Of the entries below, return only those lines from the line with "Fullscreen / Halt Parsing" to the line with "1. Download an", exactly, both included.
**** Available records
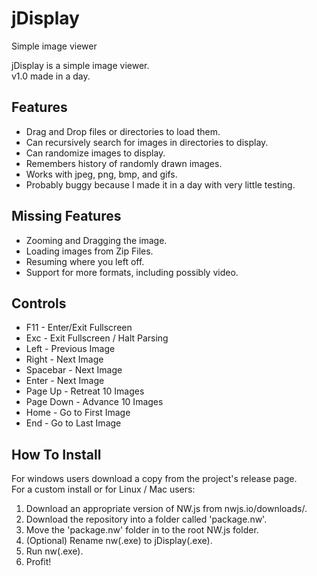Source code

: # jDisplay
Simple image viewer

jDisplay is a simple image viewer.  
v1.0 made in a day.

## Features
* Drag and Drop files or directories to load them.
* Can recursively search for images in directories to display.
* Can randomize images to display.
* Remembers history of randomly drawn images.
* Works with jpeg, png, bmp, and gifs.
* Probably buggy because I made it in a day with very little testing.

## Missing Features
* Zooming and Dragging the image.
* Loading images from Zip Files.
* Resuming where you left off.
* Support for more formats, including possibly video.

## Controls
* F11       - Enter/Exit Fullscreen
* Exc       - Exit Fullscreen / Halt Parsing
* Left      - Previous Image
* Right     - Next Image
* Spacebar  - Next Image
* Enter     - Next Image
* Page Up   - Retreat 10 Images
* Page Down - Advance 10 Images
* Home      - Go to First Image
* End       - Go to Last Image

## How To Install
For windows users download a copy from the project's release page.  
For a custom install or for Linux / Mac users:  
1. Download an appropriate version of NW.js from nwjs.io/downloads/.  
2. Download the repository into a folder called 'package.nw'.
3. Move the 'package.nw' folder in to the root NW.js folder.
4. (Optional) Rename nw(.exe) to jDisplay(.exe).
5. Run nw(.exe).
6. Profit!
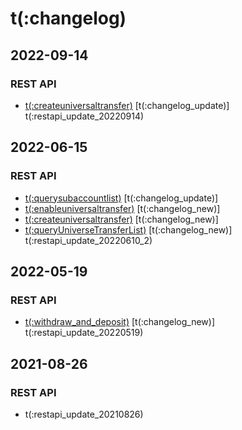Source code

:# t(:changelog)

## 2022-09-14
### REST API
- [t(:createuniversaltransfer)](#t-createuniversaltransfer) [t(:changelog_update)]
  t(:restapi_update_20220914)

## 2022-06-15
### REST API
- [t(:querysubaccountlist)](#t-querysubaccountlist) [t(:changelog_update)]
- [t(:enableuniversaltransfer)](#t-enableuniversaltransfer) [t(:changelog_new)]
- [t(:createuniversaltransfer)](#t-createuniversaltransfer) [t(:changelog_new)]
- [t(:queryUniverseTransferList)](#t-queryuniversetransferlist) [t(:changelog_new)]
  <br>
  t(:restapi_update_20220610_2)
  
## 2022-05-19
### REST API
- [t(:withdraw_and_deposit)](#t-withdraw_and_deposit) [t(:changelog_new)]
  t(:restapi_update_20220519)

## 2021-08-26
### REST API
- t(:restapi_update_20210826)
********
Result of the exercise:
* Exc       - Exit Fullscreen / Halt Parsing
* Left      - Previous Image
* Right     - Next Image
* Spacebar  - Next Image
* Enter     - Next Image
* Page Up   - Retreat 10 Images
* Page Down - Advance 10 Images
* Home      - Go to First Image
* End       - Go to Last Image

## How To Install
For windows users download a copy from the project's release page.  
For a custom install or for Linux / Mac users:  
1. Download an appropriate version of NW.js from nwjs.io/downloads/.  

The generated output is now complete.